Task details » Go through the records and report each line holding the string "можете".

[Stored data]

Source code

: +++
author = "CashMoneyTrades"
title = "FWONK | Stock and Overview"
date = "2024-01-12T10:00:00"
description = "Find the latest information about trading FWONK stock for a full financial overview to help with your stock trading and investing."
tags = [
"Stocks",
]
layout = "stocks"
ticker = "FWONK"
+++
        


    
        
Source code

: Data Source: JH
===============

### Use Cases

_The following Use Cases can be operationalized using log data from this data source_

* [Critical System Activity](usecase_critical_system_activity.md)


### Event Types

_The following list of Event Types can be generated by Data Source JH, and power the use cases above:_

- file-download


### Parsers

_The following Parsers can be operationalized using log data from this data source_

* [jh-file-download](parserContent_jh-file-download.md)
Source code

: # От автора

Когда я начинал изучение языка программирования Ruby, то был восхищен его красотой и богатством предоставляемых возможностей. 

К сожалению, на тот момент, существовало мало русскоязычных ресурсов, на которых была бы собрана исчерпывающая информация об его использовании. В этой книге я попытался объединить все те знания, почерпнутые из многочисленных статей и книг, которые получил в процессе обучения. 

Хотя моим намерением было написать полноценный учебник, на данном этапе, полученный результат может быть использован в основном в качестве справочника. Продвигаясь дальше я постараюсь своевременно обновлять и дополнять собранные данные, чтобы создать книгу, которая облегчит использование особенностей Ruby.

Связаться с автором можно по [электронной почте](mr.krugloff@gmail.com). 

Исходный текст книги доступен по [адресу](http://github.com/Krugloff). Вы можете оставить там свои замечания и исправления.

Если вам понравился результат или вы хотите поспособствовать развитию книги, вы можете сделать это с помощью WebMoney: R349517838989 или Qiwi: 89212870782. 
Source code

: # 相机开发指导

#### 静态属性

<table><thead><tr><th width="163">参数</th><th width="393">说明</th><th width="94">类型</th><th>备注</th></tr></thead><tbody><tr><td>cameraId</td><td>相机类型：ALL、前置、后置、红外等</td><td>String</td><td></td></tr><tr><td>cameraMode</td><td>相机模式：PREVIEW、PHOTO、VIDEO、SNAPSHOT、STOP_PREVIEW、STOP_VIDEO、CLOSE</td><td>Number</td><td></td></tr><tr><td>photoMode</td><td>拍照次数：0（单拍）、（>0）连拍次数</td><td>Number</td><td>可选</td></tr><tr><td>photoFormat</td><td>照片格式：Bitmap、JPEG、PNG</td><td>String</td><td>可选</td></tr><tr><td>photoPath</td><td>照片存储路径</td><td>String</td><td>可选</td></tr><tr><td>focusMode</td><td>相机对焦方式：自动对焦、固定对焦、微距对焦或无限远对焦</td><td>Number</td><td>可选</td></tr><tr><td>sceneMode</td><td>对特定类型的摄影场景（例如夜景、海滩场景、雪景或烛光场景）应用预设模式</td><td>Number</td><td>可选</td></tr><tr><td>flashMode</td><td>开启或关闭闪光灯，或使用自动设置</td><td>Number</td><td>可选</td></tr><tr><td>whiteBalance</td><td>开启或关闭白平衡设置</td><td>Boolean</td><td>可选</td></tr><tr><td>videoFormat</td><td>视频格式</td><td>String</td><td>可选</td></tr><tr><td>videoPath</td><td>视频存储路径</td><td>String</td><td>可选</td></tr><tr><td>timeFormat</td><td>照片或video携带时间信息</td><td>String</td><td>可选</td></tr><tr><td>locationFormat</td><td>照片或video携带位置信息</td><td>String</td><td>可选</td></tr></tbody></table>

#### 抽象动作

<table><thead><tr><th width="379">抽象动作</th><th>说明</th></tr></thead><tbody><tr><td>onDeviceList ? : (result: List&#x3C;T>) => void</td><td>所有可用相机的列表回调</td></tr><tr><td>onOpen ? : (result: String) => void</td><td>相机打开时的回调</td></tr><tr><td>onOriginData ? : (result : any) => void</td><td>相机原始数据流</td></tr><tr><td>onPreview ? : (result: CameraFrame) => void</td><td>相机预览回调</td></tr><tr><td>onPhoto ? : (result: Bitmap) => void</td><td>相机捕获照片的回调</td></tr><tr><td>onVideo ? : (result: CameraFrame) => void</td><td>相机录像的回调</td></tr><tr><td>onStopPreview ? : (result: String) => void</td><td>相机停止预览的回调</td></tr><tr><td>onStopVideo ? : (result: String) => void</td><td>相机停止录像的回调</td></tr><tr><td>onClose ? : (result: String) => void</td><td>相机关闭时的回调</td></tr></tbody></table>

Response box »
Исходный текст книги доступен по [адресу](http://github.com/Krugloff). Вы можете оставить там свои замечания и исправления.
Если вам понравился результат или вы хотите поспособствовать развитию книги, вы можете сделать это с помощью WebMoney: R349517838989 или Qiwi: 89212870782. 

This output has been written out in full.